**EXERCISE BRIEF:**
Give the data again in its entirety, exactly as provided.

Source texts of formatted documents:
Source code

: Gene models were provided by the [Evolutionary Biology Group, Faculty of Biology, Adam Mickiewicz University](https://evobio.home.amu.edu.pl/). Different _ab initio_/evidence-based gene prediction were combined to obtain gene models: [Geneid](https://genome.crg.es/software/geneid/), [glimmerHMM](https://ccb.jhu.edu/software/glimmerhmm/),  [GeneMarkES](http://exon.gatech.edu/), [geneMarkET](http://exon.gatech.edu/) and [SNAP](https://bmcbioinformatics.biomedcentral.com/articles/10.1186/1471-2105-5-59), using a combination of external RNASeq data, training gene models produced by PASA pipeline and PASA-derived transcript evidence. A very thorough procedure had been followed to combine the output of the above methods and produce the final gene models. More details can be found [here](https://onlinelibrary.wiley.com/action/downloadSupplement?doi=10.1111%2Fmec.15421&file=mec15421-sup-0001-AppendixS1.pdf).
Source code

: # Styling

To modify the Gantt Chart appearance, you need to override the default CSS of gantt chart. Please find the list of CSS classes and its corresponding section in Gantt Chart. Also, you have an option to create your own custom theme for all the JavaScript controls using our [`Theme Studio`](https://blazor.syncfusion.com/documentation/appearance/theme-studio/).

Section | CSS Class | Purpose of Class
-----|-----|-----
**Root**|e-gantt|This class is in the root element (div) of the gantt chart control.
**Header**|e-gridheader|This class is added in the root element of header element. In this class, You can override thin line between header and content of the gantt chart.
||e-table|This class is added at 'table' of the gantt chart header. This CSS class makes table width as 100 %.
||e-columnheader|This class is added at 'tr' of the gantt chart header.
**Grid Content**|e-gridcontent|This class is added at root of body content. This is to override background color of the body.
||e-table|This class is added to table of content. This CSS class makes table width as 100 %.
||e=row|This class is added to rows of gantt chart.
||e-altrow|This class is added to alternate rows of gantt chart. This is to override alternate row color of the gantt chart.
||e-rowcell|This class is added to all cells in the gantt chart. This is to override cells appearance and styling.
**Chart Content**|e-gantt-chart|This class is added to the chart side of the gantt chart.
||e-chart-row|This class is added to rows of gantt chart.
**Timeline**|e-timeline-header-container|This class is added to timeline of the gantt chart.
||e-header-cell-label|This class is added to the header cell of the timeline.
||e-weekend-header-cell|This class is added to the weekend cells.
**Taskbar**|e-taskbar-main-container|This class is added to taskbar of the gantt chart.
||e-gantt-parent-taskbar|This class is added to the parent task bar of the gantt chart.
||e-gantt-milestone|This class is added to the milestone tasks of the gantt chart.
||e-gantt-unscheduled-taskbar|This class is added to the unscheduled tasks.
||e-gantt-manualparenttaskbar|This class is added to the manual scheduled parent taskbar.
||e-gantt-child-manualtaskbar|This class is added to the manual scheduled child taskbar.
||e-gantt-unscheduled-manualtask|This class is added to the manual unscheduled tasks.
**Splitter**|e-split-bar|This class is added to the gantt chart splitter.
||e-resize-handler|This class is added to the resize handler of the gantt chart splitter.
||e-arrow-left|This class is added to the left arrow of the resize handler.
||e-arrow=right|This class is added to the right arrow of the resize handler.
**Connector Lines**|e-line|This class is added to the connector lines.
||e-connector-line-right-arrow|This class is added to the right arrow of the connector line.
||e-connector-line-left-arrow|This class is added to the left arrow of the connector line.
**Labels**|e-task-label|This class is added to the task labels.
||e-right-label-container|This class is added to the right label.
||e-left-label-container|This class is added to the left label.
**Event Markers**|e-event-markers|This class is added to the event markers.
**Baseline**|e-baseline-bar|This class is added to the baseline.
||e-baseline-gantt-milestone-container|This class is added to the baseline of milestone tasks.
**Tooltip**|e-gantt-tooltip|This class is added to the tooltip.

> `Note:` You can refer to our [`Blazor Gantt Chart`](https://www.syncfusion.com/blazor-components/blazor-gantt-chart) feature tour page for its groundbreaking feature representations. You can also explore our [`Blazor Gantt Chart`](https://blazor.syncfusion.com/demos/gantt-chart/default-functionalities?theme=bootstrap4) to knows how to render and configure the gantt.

**THE ANSWER:**
Source code

: Gene models were provided by the [Evolutionary Biology Group, Faculty of Biology, Adam Mickiewicz University](https://evobio.home.amu.edu.pl/). Different _ab initio_/evidence-based gene prediction were combined to obtain gene models: [Geneid](https://genome.crg.es/software/geneid/), [glimmerHMM](https://ccb.jhu.edu/software/glimmerhmm/),  [GeneMarkES](http://exon.gatech.edu/), [geneMarkET](http://exon.gatech.edu/) and [SNAP](https://bmcbioinformatics.biomedcentral.com/articles/10.1186/1471-2105-5-59), using a combination of external RNASeq data, training gene models produced by PASA pipeline and PASA-derived transcript evidence. A very thorough procedure had been followed to combine the output of the above methods and produce the final gene models. More details can be found [here](https://onlinelibrary.wiley.com/action/downloadSupplement?doi=10.1111%2Fmec.15421&file=mec15421-sup-0001-AppendixS1.pdf).
Source code

: # Styling

To modify the Gantt Chart appearance, you need to override the default CSS of gantt chart. Please find the list of CSS classes and its corresponding section in Gantt Chart. Also, you have an option to create your own custom theme for all the JavaScript controls using our [`Theme Studio`](https://blazor.syncfusion.com/documentation/appearance/theme-studio/).

Section | CSS Class | Purpose of Class
-----|-----|-----
**Root**|e-gantt|This class is in the root element (div) of the gantt chart control.
**Header**|e-gridheader|This class is added in the root element of header element. In this class, You can override thin line between header and content of the gantt chart.
||e-table|This class is added at 'table' of the gantt chart header. This CSS class makes table width as 100 %.
||e-columnheader|This class is added at 'tr' of the gantt chart header.
**Grid Content**|e-gridcontent|This class is added at root of body content. This is to override background color of the body.
||e-table|This class is added to table of content. This CSS class makes table width as 100 %.
||e=row|This class is added to rows of gantt chart.
||e-altrow|This class is added to alternate rows of gantt chart. This is to override alternate row color of the gantt chart.
||e-rowcell|This class is added to all cells in the gantt chart. This is to override cells appearance and styling.
**Chart Content**|e-gantt-chart|This class is added to the chart side of the gantt chart.
||e-chart-row|This class is added to rows of gantt chart.
**Timeline**|e-timeline-header-container|This class is added to timeline of the gantt chart.
||e-header-cell-label|This class is added to the header cell of the timeline.
||e-weekend-header-cell|This class is added to the weekend cells.
**Taskbar**|e-taskbar-main-container|This class is added to taskbar of the gantt chart.
||e-gantt-parent-taskbar|This class is added to the parent task bar of the gantt chart.
||e-gantt-milestone|This class is added to the milestone tasks of the gantt chart.
||e-gantt-unscheduled-taskbar|This class is added to the unscheduled tasks.
||e-gantt-manualparenttaskbar|This class is added to the manual scheduled parent taskbar.
||e-gantt-child-manualtaskbar|This class is added to the manual scheduled child taskbar.
||e-gantt-unscheduled-manualtask|This class is added to the manual unscheduled tasks.
**Splitter**|e-split-bar|This class is added to the gantt chart splitter.
||e-resize-handler|This class is added to the resize handler of the gantt chart splitter.
||e-arrow-left|This class is added to the left arrow of the resize handler.
||e-arrow=right|This class is added to the right arrow of the resize handler.
**Connector Lines**|e-line|This class is added to the connector lines.
||e-connector-line-right-arrow|This class is added to the right arrow of the connector line.
||e-connector-line-left-arrow|This class is added to the left arrow of the connector line.
**Labels**|e-task-label|This class is added to the task labels.
||e-right-label-container|This class is added to the right label.
||e-left-label-container|This class is added to the left label.
**Event Markers**|e-event-markers|This class is added to the event markers.
**Baseline**|e-baseline-bar|This class is added to the baseline.
||e-baseline-gantt-milestone-container|This class is added to the baseline of milestone tasks.
**Tooltip**|e-gantt-tooltip|This class is added to the tooltip.

> `Note:` You can refer to our [`Blazor Gantt Chart`](https://www.syncfusion.com/blazor-components/blazor-gantt-chart) feature tour page for its groundbreaking feature representations. You can also explore our [`Blazor Gantt Chart`](https://blazor.syncfusion.com/demos/gantt-chart/default-functionalities?theme=bootstrap4) to knows how to render and configure the gantt.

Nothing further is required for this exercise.